To visualize polar coordinates, imagine a circle centered at the origin. The radius tells you how far out from the center to go, and the angle tells you in which direction to go. This system is particularly useful for solving problems involving circular or rotational symmetry.

Rectangular coordinates, sometimes called Cartesian coordinates, refer to points defined by horizontal and vertical units away from an origin. These are expressed as

• x-coordinate: Indicates the horizontal distance from the y-axis. In our conversion problem, this is calculated using the formula \(x = r \cos(\theta)\).
• y-coordinate: Represents the vertical distance from the x-axis. This is determined using the formula \(y = r \sin(\theta)\).
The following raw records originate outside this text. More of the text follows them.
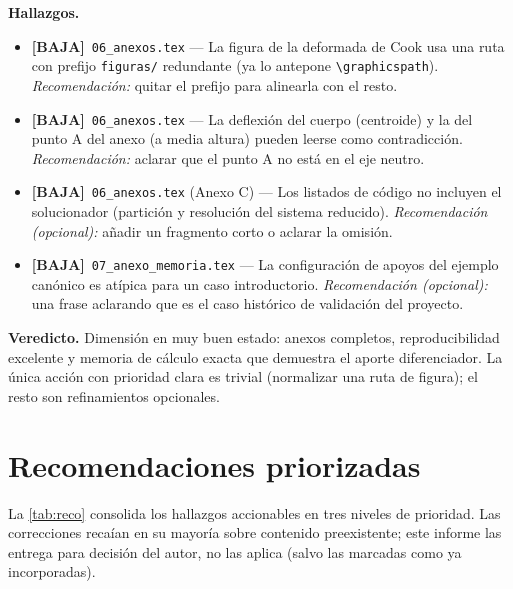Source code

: \documentclass[11pt,a4paper]{article}
\newcommand{\sevbaja}{\textcolor{cBaja}{\textbf{[BAJA]}}}
\newcommand{\fileref}[1]{\texttt{\small #1}}
\begin{document}
\textbf{Hallazgos.}
\begin{itemize}
  \item \sevbaja\ \fileref{06\_anexos.tex} — La figura de la deformada de Cook usa una ruta con prefijo \texttt{figuras/} redundante (ya lo antepone \texttt{\textbackslash graphicspath}). \textit{Recomendación:} quitar el prefijo para alinearla con el resto.
  \item \sevbaja\ \fileref{06\_anexos.tex} — La deflexión del cuerpo (centroide) y la del punto A del anexo (a media altura) pueden leerse como contradicción. \textit{Recomendación:} aclarar que el punto A no está en el eje neutro.
  \item \sevbaja\ \fileref{06\_anexos.tex} (Anexo C) — Los listados de código no incluyen el solucionador (partición y resolución del sistema reducido). \textit{Recomendación (opcional):} añadir un fragmento corto o aclarar la omisión.
  \item \sevbaja\ \fileref{07\_anexo\_memoria.tex} — La configuración de apoyos del ejemplo canónico es atípica para un caso introductorio. \textit{Recomendación (opcional):} una frase aclarando que es el caso histórico de validación del proyecto.
\end{itemize}

\textbf{Veredicto.} Dimensión en muy buen estado: anexos completos, reproducibilidad excelente y memoria
de cálculo exacta que demuestra el aporte diferenciador. La única acción con prioridad clara es trivial
(normalizar una ruta de figura); el resto son refinamientos opcionales.

\section{Recomendaciones priorizadas}

La \autoref{tab:reco} consolida los hallazgos accionables en tres niveles de prioridad. Las
correcciones recaían en su mayoría sobre contenido preexistente; este informe las entrega para
decisión del autor, no las aplica (salvo las marcadas como ya incorporadas).
\end{document}

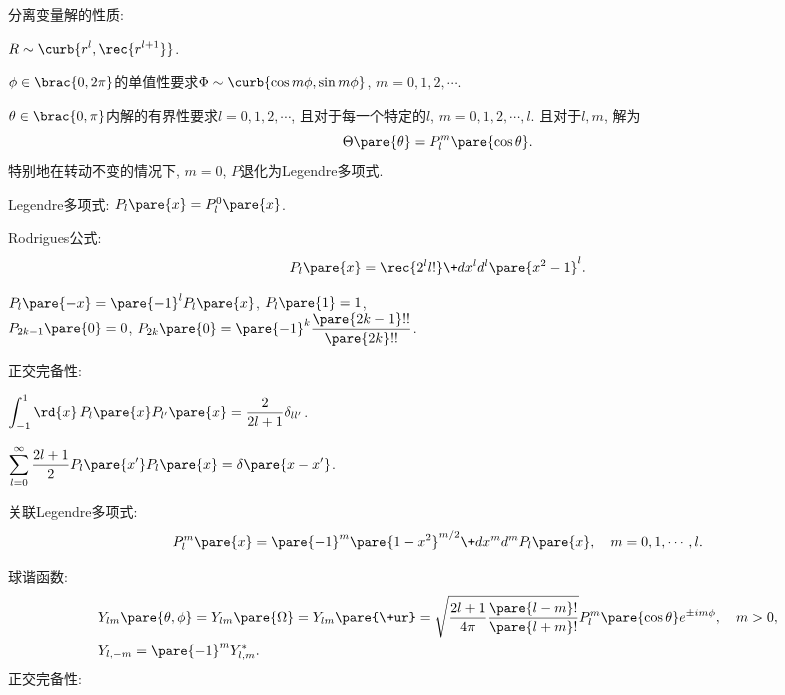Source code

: \documentclass[hidelinks]{ctexart}
\begin{document}
\begin{cenum}
    \item 分离变量解的性质:
    \begin{cenum}
        \item $\displaystyle R \sim \curb{r^l,\rec{r^{l+1}}}$.
        \item $\displaystyle \phi \in \brac{0,2\pi}$的单值性要求$\Phi \sim \curb{\cos m\phi, \sin m\phi}$, $m=0,1,2,\cdots$.
        \item $\theta \in \brac{0,\pi}$内解的有界性要求$l=0,1,2,\cdots$, 且对于每一个特定的$l$, $m = 0,1,2,\cdots, l$. 且对于$l,m$, 解为
        \[ \Theta\pare{\theta} = P_l^m\pare{\cos\theta}. \]
        特别地在转动不变的情况下, $m=0$, $P$退化为Legendre多项式.
    \end{cenum}
    \item Legendre多项式: $P_l\pare{x} = P_l^0\pare{x}$.
    \begin{cenum}
        \item Rodrigues公式:
        \[ P_l\pare{x} = \rec{2^l l!}\+d{x^l}d{^l}\pare{x^2-1}^l. \]
        \item $P_l\pare{-x} = \pare{-1}^l P_l\pare{x}$, $P_l\pare{1} = 1$,\\
        $P_{2k-1}\pare{0} = 0$, $\displaystyle P_{2k}\pare{0} = \pare{-1}^k\frac{\pare{2k-1}!!}{\pare{2k}!!}$.
        \item 正交完备性:
        \begin{cenum}
            \item $\displaystyle \int_{-1}^{1} \rd{x}\, P_l\pare{x}P_{l'}\pare{x} = \frac{2}{2l+1} \delta_{ll'}$.
            \item $\displaystyle \sum_{l=0}^\infty \frac{2l+1}{2}P_l\pare{x'} P_l\pare{x} = \delta\pare{x-x'}$.
        \end{cenum}
    \end{cenum}
    \item 关联Legendre多项式:
    \[ P_l^m\pare{x} = \pare{-1}^m \pare{1-x^2}^{m/2}\+d{x^m}d{^m}P_l\pare{x},\quad m=0,1,\cdots,l. \]
    \item 球谐函数:
    \begin{align*}
        &Y_{lm}\pare{\theta,\phi} = Y_{lm}\pare{\Omega} = Y_{lm}\pare{\+ur} = \sqrt{\frac{2l+1}{4\pi}\frac{\pare{l-m}!}{\pare{l+m}!}}P_l^m\pare{\cos\theta}e^{\pm im\phi},\quad m>0,\\
        &Y_{l,-m} = \pare{-1}^m Y_{l,m}^*.
    \end{align*}
    正交完备性:
    \begin{cenum}

\end{cenum}
\end{cenum}
\end{document}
The primary benefit of rectangular coordinates is their ease when it comes to performing algebraic operations, especially when dealing with straight lines or rectangular objects. When you have coordinates such as \(-1\) and \(-\sqrt{3}\), it indicates a left and downward shift from the origin in a standard 2D plane.

Converting between polar and rectangular coordinates involves straightforward trigonometric operations. Here is how it works:

• Given polar coordinates \((r, \theta)\), calculate the rectangular coordinates \((x, y)\) using the conversion formulas:
• \(x = r \cos(\theta)\)
• \(y = r \sin(\theta)\)

For the point \((2, 240^{\circ})\), we plugged in the radius and angle into the conversion formulas:

• We determined \(x = 2 \cos(240^{\circ}) = -1\).
• Then, \(y = 2 \sin(240^{\circ}) = -\sqrt{3}\).

This process involves using trigonometric values for common angles, which you can often find on a unit circle. Through these steps, one can effectively transition between coordinate systems, leveraging each system's respective strengths for problem-solving and analysis in geometry and physics.